What I would ultimately like, though I appreciate this would turn a few things upside-down, would be to change the meaning of <%= ... %> on MVC ViewPages, so it escapes the strings you pass it. You would force developers to use more keystrokes when they want to avoid escaping (instead of fewer), maybe using <%!= ... %> or even <%= RawHtml(...) %>.

robconery
However you're talking about a 1% issue at best (shared DB input) and many architects would completely cringe at sharing a DB

Considering the other comments posted, the people who hang out on this forum are somewhat architecturally minded - sharing databases, legacy data storage, and interacting with external systems aren't 1% issues for us - it's what we do every day. Perhaps we're not representative of your wider customer base, but we are the opinion shapers.

robconery
One thing you can do here is to Encode on the way out - but again that's a perf thing you'd need to think about

Have you done any benchmarking of this? As a quick test, my humble desktop can HTML-encode 1.5 million 30-character strings per second (in which about every 5th character needs encoding), and about half of that processing time goes into allocating a new string on the heap.
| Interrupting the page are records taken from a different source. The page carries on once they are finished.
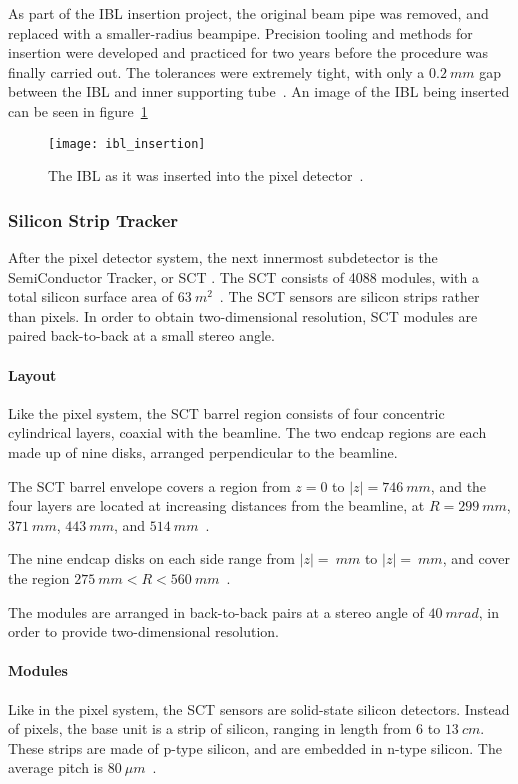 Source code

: As part of the IBL insertion project, the original beam pipe was removed, and replaced with a smaller-radius beampipe.
Precision tooling and methods for insertion were developed and practiced for two years before the procedure was finally carried out.
The tolerances were extremely tight, with only a $0.2~mm$ gap between the IBL and inner supporting tube~\cite{ibl-website}.
An image of the IBL being inserted can be seen in figure~\ref{fig:ibl_insertion}

\begin{figure}[!ht]\centering
\texttt{[image: ibl\_insertion]}
\caption{The IBL as it was inserted into the pixel detector~\cite{ibl-website}.}
\label{fig:ibl_insertion}
\end{figure}

\subsubsection{Silicon Strip Tracker}\label{subsubsec:sct}

After the pixel detector system, the next innermost subdetector is the SemiConductor Tracker, or SCT .
The SCT consists of 4088 modules, with a total silicon surface area of $63~m^2$~\cite{atlas-detector-2008}.
The SCT sensors are silicon strips rather than pixels.
In order to obtain two-dimensional resolution, SCT modules are paired back-to-back at a small stereo angle.

\paragraph{Layout}
Like the pixel system, the SCT barrel region consists of four concentric cylindrical layers, coaxial with the beamline.
The two endcap regions are each made up of nine disks, arranged perpendicular to the beamline.

The SCT barrel envelope covers a region from $z = 0$ to $|z|  = 746~mm$,
and the four layers are located at increasing distances from the beamline,
at $R = 299~mm$, $371~mm$, $443~mm$, and $514~mm$~\cite{sct-barrel-2006}.

The nine endcap disks on each side range from $|z| = ~mm$ to $|z| = ~mm$,
and cover the region $275~mm < R < 560~mm$~\cite{atlas-detector-2008}.

The modules are arranged in back-to-back pairs at a stereo angle of $40~mrad$, in order to provide two-dimensional resolution.

\paragraph{Modules}
Like in the pixel system, the SCT sensors are solid-state silicon detectors.
Instead of pixels, the base unit is a strip of silicon, ranging in length from $6$ to $13~cm$.
These strips are made of p-type silicon, and are embedded in n-type silicon. The average pitch is $80~\mu m$~\cite{sct-2010}.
Compared to the cost of a database query, a few hundred encodings is completely insignificant, and if you're pushing your webserver that hard, I'd hope you're using output caching anyway.

robconery
UpdateFromEncode(Request.Form)

Yeah, great! Or just, UpdateFrom(Request.Form, Encoding.HtmlEncodeAllFields), as long as the default is not to encode.

Re: UpdateFrom and Encoding

HTML encoding is an output-only issue - there should NOT be any facility to encode data going into the database. 100%, no exceptions, not even as an option the developer can specify.

If you HTML encode data into the database you force web developers into writing unsafe code because if they do HTML encode now it will be double-encoded and will display as a mess of " etc. all over the screen/output/XML/RSS.

Of course there are times when HTML is desired in the database - rich text might be one option - but that's a totally different game and in fact requires neither encoding or decoding which would actually break that. In those scenarios you require careful scrubbing to ensure only the tags you wanted in there get kept.

You effectively turn what was a simple rule - encode data into the output stream correctly - into a guessing game by doing this.